_Material for this task_:
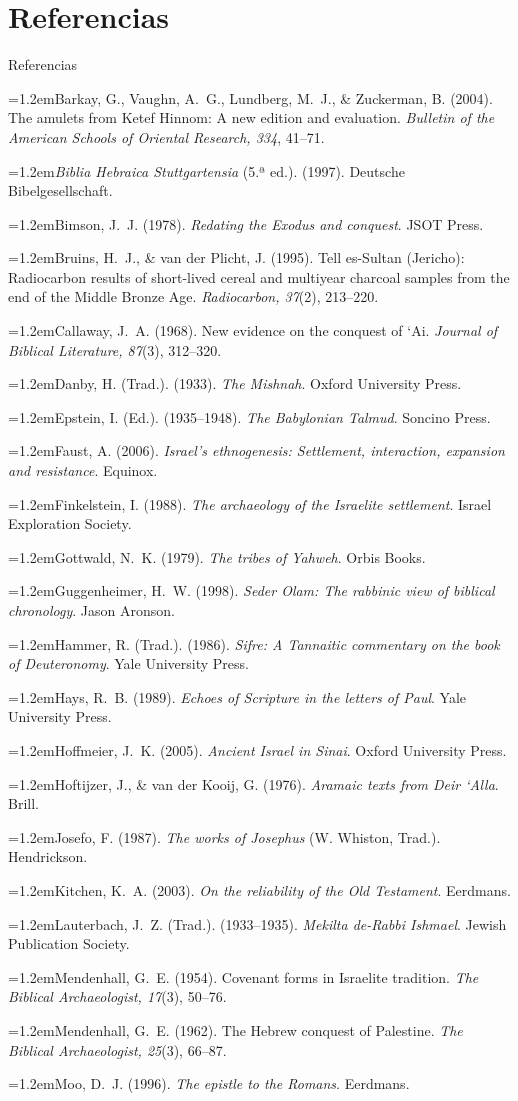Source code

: \documentclass[hyperref={bookmarks=false},aspectratio=169]{beamer}
\newcommand{\refapa}[1]{\par\hangindent=1.2em\hangafter=1\noindent #1\par\vspace{3pt}}
\begin{document}
\section{Referencias}
\begin{frame}[allowframebreaks]{Referencias}
\tiny
\refapa{Barkay, G., Vaughn, A.~G., Lundberg, M.~J., \& Zuckerman, B. (2004). The amulets from Ketef Hinnom: A new edition and evaluation. \emph{Bulletin of the American Schools of Oriental Research, 334}, 41--71.}
\refapa{\emph{Biblia Hebraica Stuttgartensia} (5.ª ed.). (1997). Deutsche Bibelgesellschaft.}
\refapa{Bimson, J.~J. (1978). \emph{Redating the Exodus and conquest}. JSOT Press.}
\refapa{Bruins, H.~J., \& van der Plicht, J. (1995). Tell es-Sultan (Jericho): Radiocarbon results of short-lived cereal and multiyear charcoal samples from the end of the Middle Bronze Age. \emph{Radiocarbon, 37}(2), 213--220.}
\refapa{Callaway, J.~A. (1968). New evidence on the conquest of `Ai. \emph{Journal of Biblical Literature, 87}(3), 312--320.}
\refapa{Danby, H. (Trad.). (1933). \emph{The Mishnah}. Oxford University Press.}
\refapa{Epstein, I. (Ed.). (1935--1948). \emph{The Babylonian Talmud}. Soncino Press.}
\refapa{Faust, A. (2006). \emph{Israel's ethnogenesis: Settlement, interaction, expansion and resistance}. Equinox.}
\refapa{Finkelstein, I. (1988). \emph{The archaeology of the Israelite settlement}. Israel Exploration Society.}
\refapa{Gottwald, N.~K. (1979). \emph{The tribes of Yahweh}. Orbis Books.}
\refapa{Guggenheimer, H.~W. (1998). \emph{Seder Olam: The rabbinic view of biblical chronology}. Jason Aronson.}
\refapa{Hammer, R. (Trad.). (1986). \emph{Sifre: A Tannaitic commentary on the book of Deuteronomy}. Yale University Press.}
\refapa{Hays, R.~B. (1989). \emph{Echoes of Scripture in the letters of Paul}. Yale University Press.}
\refapa{Hoffmeier, J.~K. (2005). \emph{Ancient Israel in Sinai}. Oxford University Press.}
\refapa{Hoftijzer, J., \& van der Kooij, G. (1976). \emph{Aramaic texts from Deir `Alla}. Brill.}
\refapa{Josefo, F. (1987). \emph{The works of Josephus} (W. Whiston, Trad.). Hendrickson.}
\refapa{Kitchen, K.~A. (2003). \emph{On the reliability of the Old Testament}. Eerdmans.}
\refapa{Lauterbach, J.~Z. (Trad.). (1933--1935). \emph{Mekilta de-Rabbi Ishmael}. Jewish Publication Society.}
\refapa{Mendenhall, G.~E. (1954). Covenant forms in Israelite tradition. \emph{The Biblical Archaeologist, 17}(3), 50--76.}
\refapa{Mendenhall, G.~E. (1962). The Hebrew conquest of Palestine. \emph{The Biblical Archaeologist, 25}(3), 66--87.}
\refapa{Moo, D.~J. (1996). \emph{The epistle to the Romans}. Eerdmans.}

\end{frame}
\end{document}
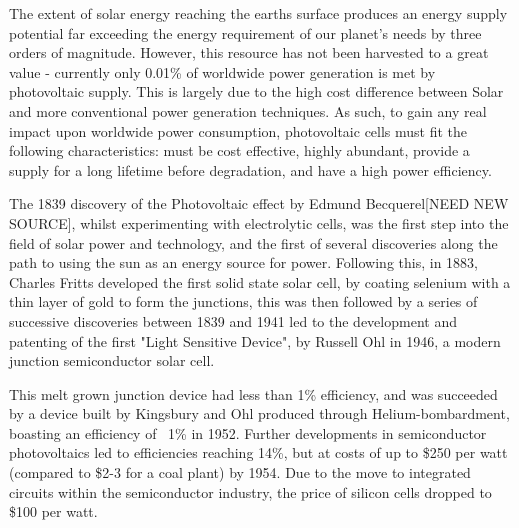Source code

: %
%
%
%
%

The extent of solar energy reaching the earths surface produces an energy supply potential far exceeding the energy requirement of our planet's needs by three orders of magnitude.\citep{Morton2006} However, this resource has not been harvested to a great value - currently only 0.01\% of worldwide power generation is met by photovoltaic supply. \citep{Mitzi2011} This is largely due to the high cost difference between Solar and more conventional power generation techniques. As such, to gain any real impact upon worldwide power consumption, photovoltaic cells must fit the following characteristics: must be cost effective, highly abundant, provide a supply for a long lifetime before degradation, and have a high power efficiency.

The 1839 discovery of the Photovoltaic effect by Edmund Becquerel[NEED NEW SOURCE], whilst experimenting with electrolytic cells, was the first step into the field of solar power and technology, and the first of several discoveries along the path to using the sun as an energy source for power. Following this, in 1883, Charles Fritts\citep{Fritts1883} developed the first solid state solar cell, by coating selenium with a thin layer of gold to form the junctions, this was then followed by a series of successive discoveries between 1839 and 1941 led to the development and patenting of the first "Light Sensitive Device", by Russell Ohl in 1946, a modern junction semiconductor solar cell.\citep{Green2009a} 

This melt grown junction device had less than 1\% efficiency, and was succeeded by a device built by Kingsbury and Ohl produced through Helium-bombardment, boasting an efficiency of ~1\% in 1952.\citep{Green2009a} Further developments in semiconductor photovoltaics led to efficiencies reaching 14\%, but at costs of up to \$250 per watt (compared to \$2-3 for a coal plant) by 1954. Due to the move to integrated circuits within the semiconductor industry, the price of silicon cells dropped to \$100 per watt.


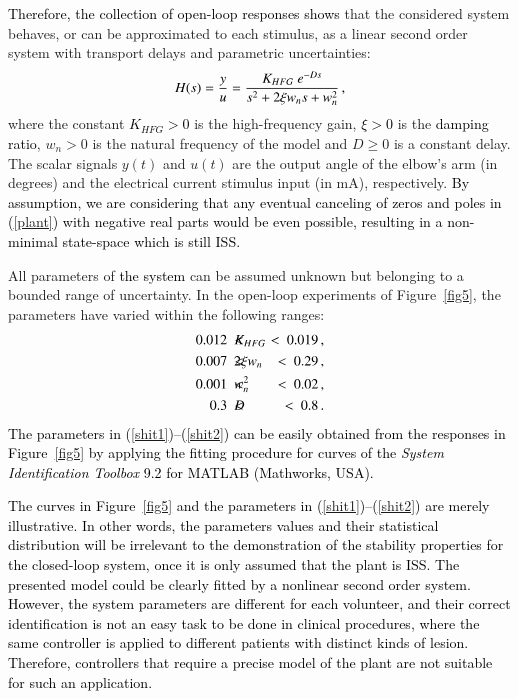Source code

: \documentclass[review]{elsarticle}
\begin{document}
\textcolor{black}{Therefore, the collection of open-loop responses shows} that the considered system behaves, or can be approximated to each stimulus, as a linear second order system with transport delays \cite{N:2009} and parametric uncertainties:
%
\begin{eqnarray}\label{plant}
H(s)=\frac{y}{u}=\frac{\textcolor{black}{K_{HFG}} ~e^{-D s}}{s^2+2\xi w_n s+w_n^2}\,,
\end{eqnarray}
%
where the constant \textcolor{black}{$K_{HFG}>0$} is the high-frequency gain, \textcolor{black}{$\xi>0$} is the
\textcolor{black}{damping ratio}, $w_n>0$ is the natural frequency of the model and $D \geq 0$ is a constant delay. The scalar signals $y(t)$ and $u(t)$ are the output angle of the elbow's arm (in degrees) and the electrical current stimulus input
(in mA), respectively. \textcolor{black}{By assumption, we are considering that any eventual canceling of zeros and poles in (\ref{plant}) with negative real parts would be even possible, resulting in a non-minimal state-space which is still ISS.}




All parameters of \textcolor{black}{the system} can be assumed unknown but belonging to a bounded range of uncertainty.
In the open-loop experiments of Figure~\ref{fig5}, the parameters have varied within the following ranges:
%
\begin{eqnarray}
0.012 \ <  \!\!\!\! &\textcolor{black}{K_{HFG}}& \!\!\!\! < \  0.019 \,, \label{shit1}\\
0.007 \ < \!\!\!\! &2\xi w_n& \!\!\!\! < \ 0.29\,, \\
0.001 \ < \!\!\!\! &w_n^{2}& \!\!\!\! < \ 0.02\,, \\
0.3 \ < \!\!\!\! &D& \!\!\!\! < \ 0.8\,. \label{shit2}
\end{eqnarray}
%
\textcolor{black}{The parameters in (\ref{shit1})--(\ref{shit2}) can be easily obtained from the responses in Figure~\ref{fig5} by applying 
the fitting procedure for curves of the \textcolor{black}{\textit{System Identification Toolbox} 9.2 for MATLAB (Mathworks, USA).}}

\textcolor{black}{The curves in Figure~\ref{fig5} and the parameters in (\ref{shit1})--(\ref{shit2}) are merely illustrative. In other words, the parameters values and their statistical distribution will be irrelevant to the demonstration of the stability properties for the closed-loop system, once it is only assumed that the plant is ISS. The presented model could be clearly fitted by a nonlinear second order system. \textcolor{black}{However,} the system parameters are different for each volunteer, and their correct identification is not an easy task to be done in clinical procedures, where the same controller is applied to different patients with distinct kinds of lesion. Therefore, controllers that require a precise model of the plant are not suitable for such an application.}
\end{document}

_Activity_: Working from the material above, transcribe it exactly while omitting pictures.

_Worked solution_:
Source code

: \documentclass[hyperref={bookmarks=false},aspectratio=169]{beamer}
\newcommand{\refapa}[1]{\par\hangindent=1.2em\hangafter=1\noindent #1\par\vspace{3pt}}
\begin{document}
\section{Referencias}
\begin{frame}[allowframebreaks]{Referencias}
\tiny
\refapa{Barkay, G., Vaughn, A.~G., Lundberg, M.~J., \& Zuckerman, B. (2004). The amulets from Ketef Hinnom: A new edition and evaluation. \emph{Bulletin of the American Schools of Oriental Research, 334}, 41--71.}
\refapa{\emph{Biblia Hebraica Stuttgartensia} (5.ª ed.). (1997). Deutsche Bibelgesellschaft.}
\refapa{Bimson, J.~J. (1978). \emph{Redating the Exodus and conquest}. JSOT Press.}
\refapa{Bruins, H.~J., \& van der Plicht, J. (1995). Tell es-Sultan (Jericho): Radiocarbon results of short-lived cereal and multiyear charcoal samples from the end of the Middle Bronze Age. \emph{Radiocarbon, 37}(2), 213--220.}
\refapa{Callaway, J.~A. (1968). New evidence on the conquest of `Ai. \emph{Journal of Biblical Literature, 87}(3), 312--320.}
\refapa{Danby, H. (Trad.). (1933). \emph{The Mishnah}. Oxford University Press.}
\refapa{Epstein, I. (Ed.). (1935--1948). \emph{The Babylonian Talmud}. Soncino Press.}
\refapa{Faust, A. (2006). \emph{Israel's ethnogenesis: Settlement, interaction, expansion and resistance}. Equinox.}
\refapa{Finkelstein, I. (1988). \emph{The archaeology of the Israelite settlement}. Israel Exploration Society.}
\refapa{Gottwald, N.~K. (1979). \emph{The tribes of Yahweh}. Orbis Books.}
\refapa{Guggenheimer, H.~W. (1998). \emph{Seder Olam: The rabbinic view of biblical chronology}. Jason Aronson.}
\refapa{Hammer, R. (Trad.). (1986). \emph{Sifre: A Tannaitic commentary on the book of Deuteronomy}. Yale University Press.}
\refapa{Hays, R.~B. (1989). \emph{Echoes of Scripture in the letters of Paul}. Yale University Press.}
\refapa{Hoffmeier, J.~K. (2005). \emph{Ancient Israel in Sinai}. Oxford University Press.}
\refapa{Hoftijzer, J., \& van der Kooij, G. (1976). \emph{Aramaic texts from Deir `Alla}. Brill.}
\refapa{Josefo, F. (1987). \emph{The works of Josephus} (W. Whiston, Trad.). Hendrickson.}
\refapa{Kitchen, K.~A. (2003). \emph{On the reliability of the Old Testament}. Eerdmans.}
\refapa{Lauterbach, J.~Z. (Trad.). (1933--1935). \emph{Mekilta de-Rabbi Ishmael}. Jewish Publication Society.}
\refapa{Mendenhall, G.~E. (1954). Covenant forms in Israelite tradition. \emph{The Biblical Archaeologist, 17}(3), 50--76.}
\refapa{Mendenhall, G.~E. (1962). The Hebrew conquest of Palestine. \emph{The Biblical Archaeologist, 25}(3), 66--87.}
\refapa{Moo, D.~J. (1996). \emph{The epistle to the Romans}. Eerdmans.}

\end{frame}
\end{document}
Source code

: %
%
%
%
%

The extent of solar energy reaching the earths surface produces an energy supply potential far exceeding the energy requirement of our planet's needs by three orders of magnitude.\citep{Morton2006} However, this resource has not been harvested to a great value - currently only 0.01\% of worldwide power generation is met by photovoltaic supply. \citep{Mitzi2011} This is largely due to the high cost difference between Solar and more conventional power generation techniques. As such, to gain any real impact upon worldwide power consumption, photovoltaic cells must fit the following characteristics: must be cost effective, highly abundant, provide a supply for a long lifetime before degradation, and have a high power efficiency.

The 1839 discovery of the Photovoltaic effect by Edmund Becquerel[NEED NEW SOURCE], whilst experimenting with electrolytic cells, was the first step into the field of solar power and technology, and the first of several discoveries along the path to using the sun as an energy source for power. Following this, in 1883, Charles Fritts\citep{Fritts1883} developed the first solid state solar cell, by coating selenium with a thin layer of gold to form the junctions, this was then followed by a series of successive discoveries between 1839 and 1941 led to the development and patenting of the first "Light Sensitive Device", by Russell Ohl in 1946, a modern junction semiconductor solar cell.\citep{Green2009a} 

This melt grown junction device had less than 1\% efficiency, and was succeeded by a device built by Kingsbury and Ohl produced through Helium-bombardment, boasting an efficiency of ~1\% in 1952.\citep{Green2009a} Further developments in semiconductor photovoltaics led to efficiencies reaching 14\%, but at costs of up to \$250 per watt (compared to \$2-3 for a coal plant) by 1954. Due to the move to integrated circuits within the semiconductor industry, the price of silicon cells dropped to \$100 per watt.


Source code

: \documentclass[review]{elsarticle}
\begin{document}
\textcolor{black}{Therefore, the collection of open-loop responses shows} that the considered system behaves, or can be approximated to each stimulus, as a linear second order system with transport delays \cite{N:2009} and parametric uncertainties:
%
\begin{eqnarray}\label{plant}
H(s)=\frac{y}{u}=\frac{\textcolor{black}{K_{HFG}} ~e^{-D s}}{s^2+2\xi w_n s+w_n^2}\,,
\end{eqnarray}
%
where the constant \textcolor{black}{$K_{HFG}>0$} is the high-frequency gain, \textcolor{black}{$\xi>0$} is the
\textcolor{black}{damping ratio}, $w_n>0$ is the natural frequency of the model and $D \geq 0$ is a constant delay. The scalar signals $y(t)$ and $u(t)$ are the output angle of the elbow's arm (in degrees) and the electrical current stimulus input
(in mA), respectively. \textcolor{black}{By assumption, we are considering that any eventual canceling of zeros and poles in (\ref{plant}) with negative real parts would be even possible, resulting in a non-minimal state-space which is still ISS.}




All parameters of \textcolor{black}{the system} can be assumed unknown but belonging to a bounded range of uncertainty.
In the open-loop experiments of Figure~\ref{fig5}, the parameters have varied within the following ranges:
%
\begin{eqnarray}
0.012 \ <  \!\!\!\! &\textcolor{black}{K_{HFG}}& \!\!\!\! < \  0.019 \,, \label{shit1}\\
0.007 \ < \!\!\!\! &2\xi w_n& \!\!\!\! < \ 0.29\,, \\
0.001 \ < \!\!\!\! &w_n^{2}& \!\!\!\! < \ 0.02\,, \\
0.3 \ < \!\!\!\! &D& \!\!\!\! < \ 0.8\,. \label{shit2}
\end{eqnarray}
%
\textcolor{black}{The parameters in (\ref{shit1})--(\ref{shit2}) can be easily obtained from the responses in Figure~\ref{fig5} by applying 
the fitting procedure for curves of the \textcolor{black}{\textit{System Identification Toolbox} 9.2 for MATLAB (Mathworks, USA).}}

\textcolor{black}{The curves in Figure~\ref{fig5} and the parameters in (\ref{shit1})--(\ref{shit2}) are merely illustrative. In other words, the parameters values and their statistical distribution will be irrelevant to the demonstration of the stability properties for the closed-loop system, once it is only assumed that the plant is ISS. The presented model could be clearly fitted by a nonlinear second order system. \textcolor{black}{However,} the system parameters are different for each volunteer, and their correct identification is not an easy task to be done in clinical procedures, where the same controller is applied to different patients with distinct kinds of lesion. Therefore, controllers that require a precise model of the plant are not suitable for such an application.}
\end{document}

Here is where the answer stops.